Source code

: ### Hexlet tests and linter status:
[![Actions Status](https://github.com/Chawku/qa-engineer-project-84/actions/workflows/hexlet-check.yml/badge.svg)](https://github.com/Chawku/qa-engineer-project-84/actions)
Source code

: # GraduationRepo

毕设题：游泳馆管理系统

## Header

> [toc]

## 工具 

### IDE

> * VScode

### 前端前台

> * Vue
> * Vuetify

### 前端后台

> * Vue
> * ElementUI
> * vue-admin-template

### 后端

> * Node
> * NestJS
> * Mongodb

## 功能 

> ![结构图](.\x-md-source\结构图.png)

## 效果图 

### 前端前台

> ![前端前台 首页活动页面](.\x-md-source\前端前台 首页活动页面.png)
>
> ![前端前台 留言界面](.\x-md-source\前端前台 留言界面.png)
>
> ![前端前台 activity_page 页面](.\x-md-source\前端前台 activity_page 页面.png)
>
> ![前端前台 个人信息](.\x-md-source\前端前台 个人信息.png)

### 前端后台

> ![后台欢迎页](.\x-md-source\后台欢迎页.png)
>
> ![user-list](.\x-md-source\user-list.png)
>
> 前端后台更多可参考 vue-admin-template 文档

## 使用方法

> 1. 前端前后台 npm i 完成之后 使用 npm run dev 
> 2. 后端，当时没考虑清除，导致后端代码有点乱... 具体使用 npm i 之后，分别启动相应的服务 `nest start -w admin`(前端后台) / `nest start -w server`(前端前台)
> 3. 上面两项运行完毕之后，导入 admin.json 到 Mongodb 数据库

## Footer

■ ■ ■

(Exercise requirements): Restate the entries above word for word.

(Response area):
Source code

: ### Hexlet tests and linter status:
[![Actions Status](https://github.com/Chawku/qa-engineer-project-84/actions/workflows/hexlet-check.yml/badge.svg)](https://github.com/Chawku/qa-engineer-project-84/actions)
Source code

: # GraduationRepo

毕设题：游泳馆管理系统

## Header

> [toc]

## 工具 

### IDE

> * VScode

### 前端前台

> * Vue
> * Vuetify

### 前端后台

> * Vue
> * ElementUI
> * vue-admin-template

### 后端

> * Node
> * NestJS
> * Mongodb

## 功能 

> ![结构图](.\x-md-source\结构图.png)

## 效果图 

### 前端前台

> ![前端前台 首页活动页面](.\x-md-source\前端前台 首页活动页面.png)
>
> ![前端前台 留言界面](.\x-md-source\前端前台 留言界面.png)
>
> ![前端前台 activity_page 页面](.\x-md-source\前端前台 activity_page 页面.png)
>
> ![前端前台 个人信息](.\x-md-source\前端前台 个人信息.png)

### 前端后台

> ![后台欢迎页](.\x-md-source\后台欢迎页.png)
>
> ![user-list](.\x-md-source\user-list.png)
>
> 前端后台更多可参考 vue-admin-template 文档

## 使用方法

> 1. 前端前后台 npm i 完成之后 使用 npm run dev 
> 2. 后端，当时没考虑清除，导致后端代码有点乱... 具体使用 npm i 之后，分别启动相应的服务 `nest start -w admin`(前端后台) / `nest start -w server`(前端前台)
> 3. 上面两项运行完毕之后，导入 admin.json 到 Mongodb 数据库

## Footer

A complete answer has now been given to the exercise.